── Records for the task

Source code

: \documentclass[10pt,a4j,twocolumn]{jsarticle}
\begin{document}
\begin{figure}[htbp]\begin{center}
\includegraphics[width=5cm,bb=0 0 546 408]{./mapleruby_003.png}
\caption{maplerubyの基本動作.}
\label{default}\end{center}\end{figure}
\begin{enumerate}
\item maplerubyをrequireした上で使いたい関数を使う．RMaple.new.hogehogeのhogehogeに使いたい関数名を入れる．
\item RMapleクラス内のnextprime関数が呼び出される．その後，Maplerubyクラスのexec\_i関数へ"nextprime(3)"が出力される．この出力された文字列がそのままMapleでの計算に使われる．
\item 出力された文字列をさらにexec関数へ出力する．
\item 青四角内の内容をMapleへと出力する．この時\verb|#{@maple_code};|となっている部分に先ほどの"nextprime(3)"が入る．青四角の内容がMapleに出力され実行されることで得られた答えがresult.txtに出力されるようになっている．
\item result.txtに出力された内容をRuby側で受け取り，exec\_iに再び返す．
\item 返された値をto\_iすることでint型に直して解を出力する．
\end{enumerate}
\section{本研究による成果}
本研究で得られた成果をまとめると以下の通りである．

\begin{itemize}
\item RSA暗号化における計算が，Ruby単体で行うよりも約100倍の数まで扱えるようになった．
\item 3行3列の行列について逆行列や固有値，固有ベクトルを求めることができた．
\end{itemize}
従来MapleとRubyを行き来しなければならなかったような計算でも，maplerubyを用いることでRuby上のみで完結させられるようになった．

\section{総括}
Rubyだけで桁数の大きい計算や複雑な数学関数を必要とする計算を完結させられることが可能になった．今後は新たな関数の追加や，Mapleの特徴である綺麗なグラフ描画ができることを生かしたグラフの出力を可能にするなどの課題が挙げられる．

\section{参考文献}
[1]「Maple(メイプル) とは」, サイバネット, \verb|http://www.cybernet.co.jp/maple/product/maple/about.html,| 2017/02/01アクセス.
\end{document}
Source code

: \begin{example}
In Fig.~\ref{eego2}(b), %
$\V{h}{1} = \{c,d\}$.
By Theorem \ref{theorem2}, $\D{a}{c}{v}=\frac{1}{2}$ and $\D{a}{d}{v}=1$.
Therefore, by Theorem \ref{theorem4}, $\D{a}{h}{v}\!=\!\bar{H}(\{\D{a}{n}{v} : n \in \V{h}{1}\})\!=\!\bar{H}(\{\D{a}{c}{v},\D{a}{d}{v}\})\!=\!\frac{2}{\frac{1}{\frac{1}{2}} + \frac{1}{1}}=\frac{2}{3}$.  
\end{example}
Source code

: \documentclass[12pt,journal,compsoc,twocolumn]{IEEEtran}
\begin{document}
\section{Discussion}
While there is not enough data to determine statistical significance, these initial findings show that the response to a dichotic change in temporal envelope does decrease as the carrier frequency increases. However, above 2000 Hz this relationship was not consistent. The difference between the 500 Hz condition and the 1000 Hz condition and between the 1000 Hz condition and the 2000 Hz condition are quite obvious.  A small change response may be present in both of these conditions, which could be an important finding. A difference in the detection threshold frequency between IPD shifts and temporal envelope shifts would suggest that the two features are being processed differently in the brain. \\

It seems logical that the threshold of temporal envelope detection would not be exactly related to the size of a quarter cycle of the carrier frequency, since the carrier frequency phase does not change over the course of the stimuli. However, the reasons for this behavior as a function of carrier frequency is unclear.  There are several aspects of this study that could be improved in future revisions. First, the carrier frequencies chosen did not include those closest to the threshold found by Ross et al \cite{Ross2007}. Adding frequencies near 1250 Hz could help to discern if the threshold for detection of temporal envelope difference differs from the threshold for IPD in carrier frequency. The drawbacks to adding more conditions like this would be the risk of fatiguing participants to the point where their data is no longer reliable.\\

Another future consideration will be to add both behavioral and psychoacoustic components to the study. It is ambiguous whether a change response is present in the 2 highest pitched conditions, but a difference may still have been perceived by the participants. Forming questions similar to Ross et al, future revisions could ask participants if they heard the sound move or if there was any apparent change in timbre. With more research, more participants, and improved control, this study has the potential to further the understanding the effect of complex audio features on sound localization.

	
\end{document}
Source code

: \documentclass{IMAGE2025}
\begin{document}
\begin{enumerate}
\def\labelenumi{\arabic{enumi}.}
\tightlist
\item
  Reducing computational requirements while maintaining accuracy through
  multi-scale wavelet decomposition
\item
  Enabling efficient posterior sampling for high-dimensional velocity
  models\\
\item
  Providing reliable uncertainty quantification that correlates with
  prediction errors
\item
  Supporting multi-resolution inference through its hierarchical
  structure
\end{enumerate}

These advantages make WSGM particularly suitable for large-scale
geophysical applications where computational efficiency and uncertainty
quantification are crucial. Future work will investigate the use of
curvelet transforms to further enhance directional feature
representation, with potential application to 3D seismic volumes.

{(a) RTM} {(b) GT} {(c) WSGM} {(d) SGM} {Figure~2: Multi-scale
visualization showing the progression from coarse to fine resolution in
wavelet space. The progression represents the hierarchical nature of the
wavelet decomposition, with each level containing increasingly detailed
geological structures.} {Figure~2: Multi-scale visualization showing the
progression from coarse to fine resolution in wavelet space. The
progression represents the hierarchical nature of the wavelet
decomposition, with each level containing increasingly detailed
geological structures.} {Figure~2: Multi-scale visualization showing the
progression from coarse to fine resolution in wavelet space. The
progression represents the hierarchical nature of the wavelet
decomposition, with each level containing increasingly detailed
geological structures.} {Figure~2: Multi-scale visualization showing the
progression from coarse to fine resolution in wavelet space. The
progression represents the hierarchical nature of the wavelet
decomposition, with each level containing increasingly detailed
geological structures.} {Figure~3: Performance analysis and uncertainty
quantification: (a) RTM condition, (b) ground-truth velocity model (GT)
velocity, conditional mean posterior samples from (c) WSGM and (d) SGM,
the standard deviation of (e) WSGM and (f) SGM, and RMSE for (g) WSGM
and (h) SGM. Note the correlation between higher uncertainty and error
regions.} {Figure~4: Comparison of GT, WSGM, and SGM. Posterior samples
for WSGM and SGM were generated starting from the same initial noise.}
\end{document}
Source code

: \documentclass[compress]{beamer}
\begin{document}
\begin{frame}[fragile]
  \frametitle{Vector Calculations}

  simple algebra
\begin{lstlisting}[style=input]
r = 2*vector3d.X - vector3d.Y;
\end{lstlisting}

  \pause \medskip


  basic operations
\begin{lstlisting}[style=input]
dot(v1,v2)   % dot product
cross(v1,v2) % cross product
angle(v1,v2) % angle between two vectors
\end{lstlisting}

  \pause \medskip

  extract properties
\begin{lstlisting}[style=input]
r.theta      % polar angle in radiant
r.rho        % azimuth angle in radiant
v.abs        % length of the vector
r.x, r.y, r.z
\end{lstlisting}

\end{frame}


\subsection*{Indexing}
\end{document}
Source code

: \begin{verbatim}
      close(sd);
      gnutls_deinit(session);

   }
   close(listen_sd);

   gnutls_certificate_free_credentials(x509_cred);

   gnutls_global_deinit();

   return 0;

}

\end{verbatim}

────

#### About this exercise:
Copy out each line of the material that holds the word "does".

#### Result of the exercise:
While there is not enough data to determine statistical significance, these initial findings show that the response to a dichotic change in temporal envelope does decrease as the carrier frequency increases. However, above 2000 Hz this relationship was not consistent. The difference between the 500 Hz condition and the 1000 Hz condition and between the 1000 Hz condition and the 2000 Hz condition are quite obvious.  A small change response may be present in both of these conditions, which could be an important finding. A difference in the detection threshold frequency between IPD shifts and temporal envelope shifts would suggest that the two features are being processed differently in the brain. \\
It seems logical that the threshold of temporal envelope detection would not be exactly related to the size of a quarter cycle of the carrier frequency, since the carrier frequency phase does not change over the course of the stimuli. However, the reasons for this behavior as a function of carrier frequency is unclear.  There are several aspects of this study that could be improved in future revisions. First, the carrier frequencies chosen did not include those closest to the threshold found by Ross et al \cite{Ross2007}. Adding frequencies near 1250 Hz could help to discern if the threshold for detection of temporal envelope difference differs from the threshold for IPD in carrier frequency. The drawbacks to adding more conditions like this would be the risk of fatiguing participants to the point where their data is no longer reliable.\\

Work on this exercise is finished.